» What to do: Ignore the pictures in the data below and set down exactly the lines from its first line through the line containing "<h1>Web Page Design<h/1>".

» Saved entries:
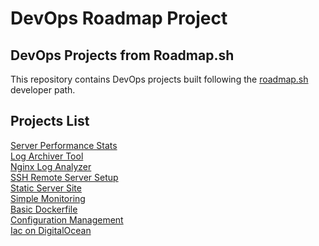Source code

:# DevOps Roadmap Project

## DevOps Projects from Roadmap.sh

This repository contains DevOps projects built following the [roadmap.sh](https://roadmap.sh/) developer path.

## Projects List

[Server Performance Stats](https://roadmap.sh/projects/server-stats)\
[Log Archiver Tool](https://roadmap.sh/projects/log-archive-tool)\
[Nginx Log Analyzer](https://roadmap.sh/projects/nginx-log-analyser)\
[SSH Remote Server Setup](https://roadmap.sh/projects/ssh-remote-server-setup)\
[Static Server Site](https://roadmap.sh/projects/static-site-server)\
[Simple Monitoring](https://roadmap.sh/projects/simple-monitoring-dashboard)\
[Basic Dockerfile](https://roadmap.sh/projects/basic-dockerfile)\
[Configuration Management](https://roadmap.sh/projects/configuration-management?fl=0)\
[Iac on DigitalOcean](https://roadmap.sh/projects/iac-digitalocean)

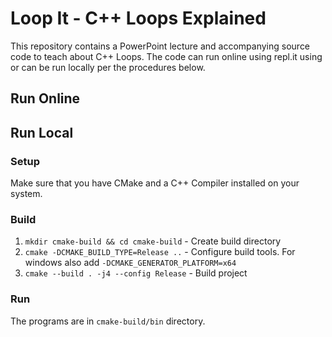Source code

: # Loop It - C++ Loops Explained

This repository contains a PowerPoint lecture and accompanying source code to teach about C++ Loops. The code can run online using repl.it using or can be run locally per the procedures below.


## Run Online



## Run Local

### Setup

Make sure that you have CMake and a C++ Compiler installed on your system.

### Build

1. `mkdir cmake-build && cd cmake-build` - Create build directory
2. `cmake -DCMAKE_BUILD_TYPE=Release ..` - Configure build tools. For windows also add `-DCMAKE_GENERATOR_PLATFORM=x64`
3. `cmake --build . -j4 --config Release` -  Build project

### Run

The programs are in `cmake-build/bin` directory.
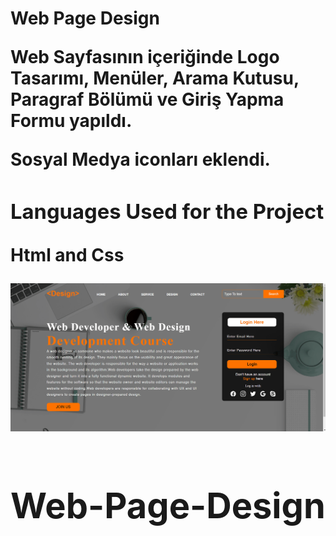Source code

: <h1>Web Page Design<h/1>

Web Sayfasının içeriğinde Logo Tasarımı, Menüler, Arama Kutusu, Paragraf Bölümü ve Giriş Yapma Formu yapıldı.

Sosyal Medya iconları eklendi.

<h3>Languages Used for the Project</h3>

Html and Css <br>

<img src="WebPageDesign.gif">


# Web-Page-Design
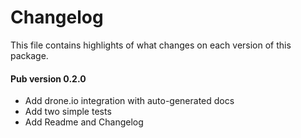 # Changelog

This file contains highlights of what changes on each version of this package.

#### Pub version 0.2.0
  * Add drone.io integration with auto-generated docs 
  * Add two simple tests
  * Add Readme and Changelog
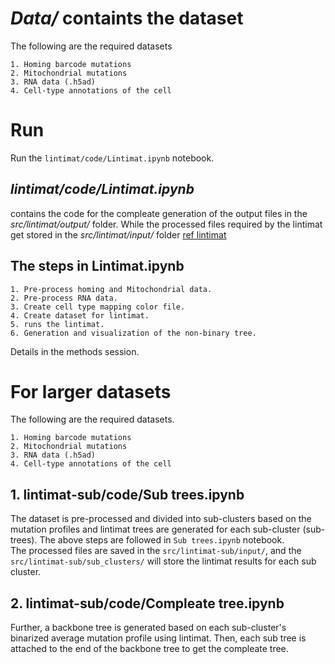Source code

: # *Data/* containts the dataset  

The following are the required datasets  

    1. Homing barcode mutations  
    2. Mitochondrial mutations  
    3. RNA data (.h5ad)
    4. Cell-type annotations of the cell

# Run

Run the `lintimat/code/Lintimat.ipynb` notebook.

## *lintimat/code/Lintimat.ipynb*  

contains the code for the compleate generation of the output files in the *src/lintimat/output/* folder. While the processed files required by the lintimat get stored in the *src/lintimat/input/*  folder [ref lintimat](https://github.com/jessica1338/LinTIMaT/wiki/Input-File)

## The steps in Lintimat.ipynb

    1. Pre-process homing and Mitochondrial data.
    2. Pre-process RNA data.
    3. Create cell type mapping color file.
    4. Create dataset for lintimat.
    5. runs the lintimat.
    6. Generation and visualization of the non-binary tree.  

Details in the methods session.

# For larger datasets

The following are the required datasets.

    1. Homing barcode mutations  
    2. Mitochondrial mutations  
    3. RNA data (.h5ad)
    4. Cell-type annotations of the cell

## 1. lintimat-sub/code/Sub trees.ipynb

The dataset is pre-processed and divided into sub-clusters based on the mutation profiles and lintimat trees are generated for each sub-cluster (sub-trees). The above steps are followed in `Sub trees.ipynb` notebook.  
The processed files are saved in the `src/lintimat-sub/input/`, and the `src/lintimat-sub/sub_clusters/` will store the lintimat results for each sub cluster.

## 2. lintimat-sub/code/Compleate tree.ipynb 

Further, a backbone tree is generated based on each sub-cluster's binarized average mutation profile using lintimat. Then, each sub tree is attached to the end of the backbone tree to get the compleate tree.
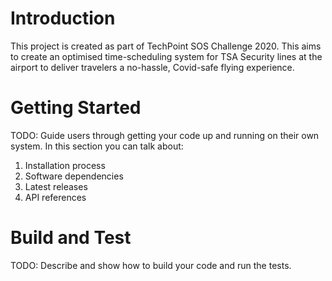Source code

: # Introduction 
This project is created as part of TechPoint SOS Challenge 2020. This aims to create an optimised time-scheduling system for TSA Security lines at the airport to deliver travelers a no-hassle, Covid-safe flying experience.

# Getting Started
TODO: Guide users through getting your code up and running on their own system. In this section you can talk about:
1.	Installation process
2.	Software dependencies
3.	Latest releases
4.	API references

# Build and Test
TODO: Describe and show how to build your code and run the tests. 
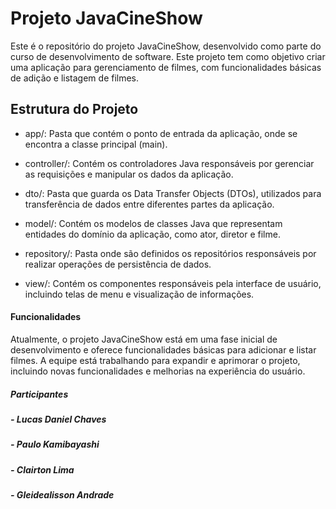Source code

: # Projeto JavaCineShow
Este é o repositório do projeto JavaCineShow, desenvolvido como parte do curso de desenvolvimento de software. Este projeto tem como objetivo criar uma aplicação para gerenciamento de filmes, com funcionalidades básicas de adição e listagem de filmes.

## Estrutura do Projeto
- app/: Pasta que contém o ponto de entrada da aplicação, onde se encontra a classe principal (main).

- controller/: Contém os controladores Java responsáveis por gerenciar as requisições e manipular os dados da aplicação.

- dto/: Pasta que guarda os Data Transfer Objects (DTOs), utilizados para transferência de dados entre diferentes partes da aplicação.

- model/: Contém os modelos de classes Java que representam entidades do domínio da aplicação, como ator, diretor e filme.

- repository/: Pasta onde são definidos os repositórios responsáveis por realizar operações de persistência de dados.

- view/: Contém os componentes responsáveis pela interface de usuário, incluindo telas de menu e visualização de informações.

#### Funcionalidades
Atualmente, o projeto JavaCineShow está em uma fase inicial de desenvolvimento e oferece funcionalidades básicas para adicionar e listar filmes. A equipe está trabalhando para expandir e aprimorar o projeto, incluindo novas funcionalidades e melhorias na experiência do usuário.

##### Participantes
##### - Lucas Daniel Chaves
##### - Paulo Kamibayashi
##### - Clairton Lima
##### - Gleidealisson Andrade
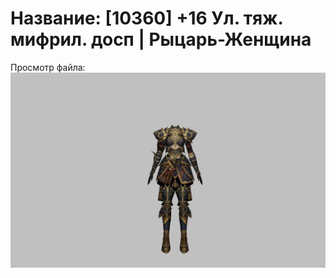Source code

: # Название: [10360] +16 Ул. тяж. мифрил. досп | Рыцарь-Женщина

Просмотр файла:
![p010021.png](p010021.png)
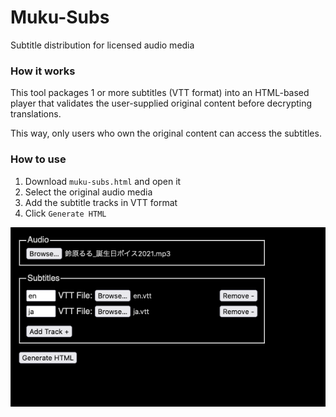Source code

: # Muku-Subs

Subtitle distribution for licensed audio media

### How it works

This tool packages 1 or more subtitles (VTT format) into an HTML-based player
that validates the user-supplied original content before decrypting translations.

This way, only users who own the original content can access the subtitles.

### How to use

1. Download `muku-subs.html` and open it
2. Select the original audio media
3. Add the subtitle tracks in VTT format
4. Click `Generate HTML`

![](screenshot.png)
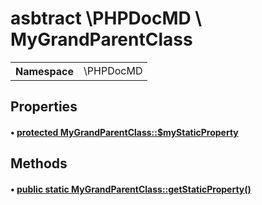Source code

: 
<h1 >asbtract \PHPDocMD \ MyGrandParentClass</h1>


<!-- Mardown tables do not handle tables without column names -->
<table>
    <tbody>
        <tr>
            <th>Namespace</th>
            <td>\PHPDocMD</td>
        </tr>
                    </tbody>
</table>

<h2 >Properties</h2><h4 id="phpdocmdmygrandparentclass">&bull; <a href='../../mockups/MyGrandParentClass.php#L6' >protected  MyGrandParentClass::$myStaticProperty</a></h4><h2 >Methods</h2><h4 id="phpdocmdmygrandparentclassgetstaticproperty">&bull; <a href='../../mockups/MyGrandParentClass.php#L8' >public static MyGrandParentClass::getStaticProperty()</a></h4>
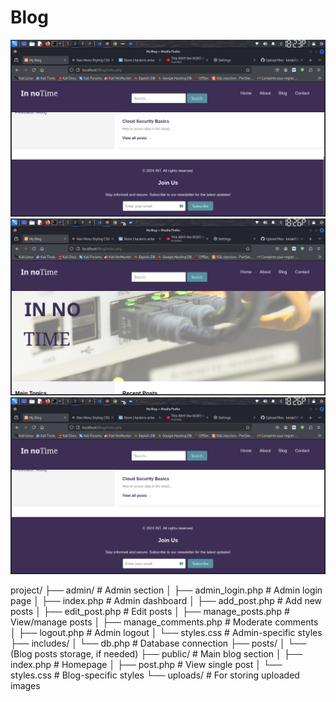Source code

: # Blog
![Preview of the page](assets/img/Screenshot_2024-11-21_18_23_43.png)
![Preview of the page](assets/img/Screenshot_2024-11-21_18_26_12.png)
![Preview of the page](assets/img/Screenshot_2024-11-21_18_26_25.png)





project/
├── admin/                 # Admin section
│   ├── admin_login.php    # Admin login page
│   ├── index.php          # Admin dashboard
│   ├── add_post.php       # Add new posts
│   ├── edit_post.php      # Edit posts
│   ├── manage_posts.php   # View/manage posts
│   ├── manage_comments.php # Moderate comments
│   ├── logout.php         # Admin logout
│   └── styles.css         # Admin-specific styles
├── includes/
│   └── db.php             # Database connection
├── posts/
│   └── (Blog posts storage, if needed)
├── public/                # Main blog section
│   ├── index.php          # Homepage
│   ├── post.php           # View single post
│   └── styles.css         # Blog-specific styles
└── uploads/               # For storing uploaded images
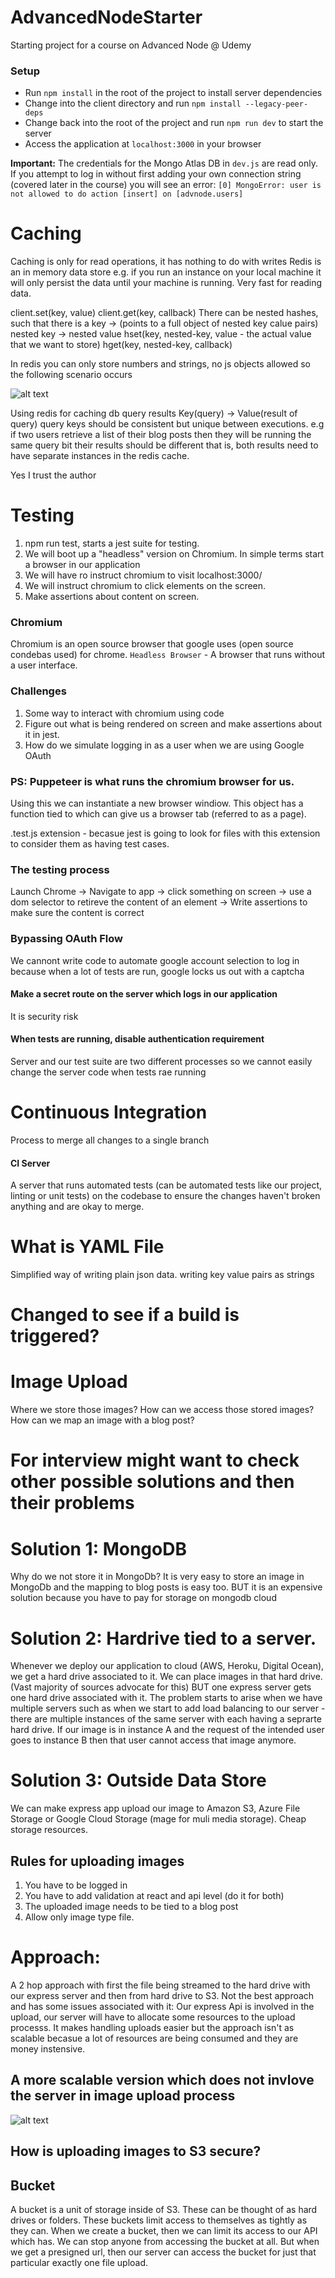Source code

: # AdvancedNodeStarter

Starting project for a course on Advanced Node @ Udemy

### Setup

- Run `npm install` in the root of the project to install server dependencies
- Change into the client directory and run `npm install --legacy-peer-deps`
- Change back into the root of the project and run `npm run dev` to start the server
- Access the application at `localhost:3000` in your browser

**Important:**
The credentials for the Mongo Atlas DB in `dev.js` are read only. If you attempt to log in without first adding your own connection string (covered later in the course) you will see an error: `[0] MongoError: user is not allowed to do action [insert] on [advnode.users]`

# Caching
Caching is only for read operations, it has nothing to do with writes
Redis is an in memory data store e.g. if you run an instance on your local machine it will only persist the data until your machine is running.
Very fast for reading data.

client.set(key, value)
client.get(key, callback)
There can be nested hashes, such that there is a key -> (points to a full object of nested key calue pairs) nested key -> nested value
    hset(key, nested-key, value - the actual value that we want to store)
    hget(key, nested-key, callback)

In redis you  can only store numbers and strings, no js objects allowed so the following scenario occurs

![alt text](<Screenshot 2025-03-03 at 2.11.50 PM.png>)

Using redis for caching db query results
Key(query) -> Value(result of query)
query keys should be consistent but unique between executions. e.g if two users retrieve a list of their blog posts then they will be running the same query bit their results should be different that is, both results need to have separate instances in the redis cache.

Yes I trust the author


# Testing
1. npm run test, starts a jest suite for testing.
2. We will boot up a "headless" version on Chromium. In simple terms start a browser in our application
3. We will have ro instruct chromium to visit localhost:3000/
4. We will instruct chromium to click elements on the screen.
5. Make assertions about content on screen.

### Chromium
Chromium is an open source browser that google uses (open source condebas used) for chrome.
`Headless Browser` - A browser that runs without a user interface.

### Challenges
1. Some way to interact with chromium using code
2. Figure out what is being rendered on screen and make assertions about it in jest.
3. How do we simulate logging in as a user when we are using Google OAuth

### PS: Puppeteer is what runs the chromium browser for us.
Using this we can instantiate a new browser windiow. This object has a function tied to which can give us a browser tab (referred to as a page).

.test.js extension - becasue jest is going to look for files with this extension to consider them as having test cases.

### The testing process
Launch Chrome -> Navigate to app -> click something on screen -> use a dom selector to retireve the content of an element ->
Write assertions to make sure the content is correct

### Bypassing OAuth Flow
We cannont write code to automate google account selection to log in because when a lot of tests are run, google locks us out with a captcha

#### Make a secret route on the server which logs in our application
It is security risk

#### When tests are running, disable authentication requirement
Server and our test suite are two different processes so we cannot easily change the server code when tests rae running


# Continuous Integration
Process to merge all changes to a single branch
#### CI Server
A server that runs automated tests (can be automated tests like our project, linting or unit tests) on the codebase to ensure the changes haven't broken anything and are okay to merge.

# What is YAML File
Simplified way of writing plain json data. writing key value pairs as strings

# Changed to see if a build is triggered? 

# Image Upload
Where we store those images?
How can we access those stored images?
How can we map an image with a blog post?

# For interview might want to check other possible solutions and then their problems

# Solution 1: MongoDB
Why do we not store it in MongoDb?
It is very easy to store an image in MongoDb and the mapping to blog posts is easy too. BUT it is an expensive solution because you have to pay for storage on mongodb cloud

# Solution 2: Hardrive tied to a server.
Whenever we deploy our application to cloud (AWS, Heroku, Digital Ocean), we get a hard drive associated to it. We can place images in that hard drive. (Vast majority of sources advocate for this) BUT
one express server gets one hard drive associated with it. The problem starts to arise when we have multiple servers such as when we start to add load balancing to our server - there are multiple instances of the same server with each having a seprarte hard drive. If our image is in instance A and the request of the intended user goes to instance B then that user cannot access that image anymore.

# Solution 3: Outside Data Store
We can make express app upload our image to Amazon S3, Azure File Storage or Google Cloud Storage (mage for muli media storage).
Cheap storage resources.

## Rules for uploading images
1. You have to be logged in
2. You have to add validation at react and api level (do it for both)
3. The uploaded image needs to be tied to a blog post
4. Allow only image type file.

# Approach: 
A 2 hop approach with first the file being streamed to the hard drive with our express server and then from hard drive to S3.
Not the best approach and has some issues associated with it: Our express Api is involved in the upload, our server will have to allocate some resources to the upload processs. It makes handling uploads easier but the approach isn't as scalable becasue a lot of resources are being consumed and they are money instensive.
## A more scalable version which does not invlove the server in image upload process
![alt text](<Screenshot 2025-03-21 at 1.04.17 pm.png>)

## How is uploading images to S3 secure?

## Bucket
A bucket is a unit of storage inside of S3. These can be thought of as hard drives or folders. These buckets limit access to themselves as tightly as they can. When we create a bucket, then we can limit its access to our API which has. We can stop anyone from accessing the bucket at all. But when we get a presigned url, then our server can access the bucket for just that particular exactly one file upload.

» Output for this task:
Source code

:# DevOps Roadmap Project

## DevOps Projects from Roadmap.sh

This repository contains DevOps projects built following the [roadmap.sh](https://roadmap.sh/) developer path.

## Projects List

[Server Performance Stats](https://roadmap.sh/projects/server-stats)\
[Log Archiver Tool](https://roadmap.sh/projects/log-archive-tool)\
[Nginx Log Analyzer](https://roadmap.sh/projects/nginx-log-analyser)\
[SSH Remote Server Setup](https://roadmap.sh/projects/ssh-remote-server-setup)\
[Static Server Site](https://roadmap.sh/projects/static-site-server)\
[Simple Monitoring](https://roadmap.sh/projects/simple-monitoring-dashboard)\
[Basic Dockerfile](https://roadmap.sh/projects/basic-dockerfile)\
[Configuration Management](https://roadmap.sh/projects/configuration-management?fl=0)\
[Iac on DigitalOcean](https://roadmap.sh/projects/iac-digitalocean)

Source code

: # Loop It - C++ Loops Explained

This repository contains a PowerPoint lecture and accompanying source code to teach about C++ Loops. The code can run online using repl.it using or can be run locally per the procedures below.


## Run Online



## Run Local

### Setup

Make sure that you have CMake and a C++ Compiler installed on your system.

### Build

1. `mkdir cmake-build && cd cmake-build` - Create build directory
2. `cmake -DCMAKE_BUILD_TYPE=Release ..` - Configure build tools. For windows also add `-DCMAKE_GENERATOR_PLATFORM=x64`
3. `cmake --build . -j4 --config Release` -  Build project

### Run

The programs are in `cmake-build/bin` directory.
Source code

: <h1>Web Page Design<h/1>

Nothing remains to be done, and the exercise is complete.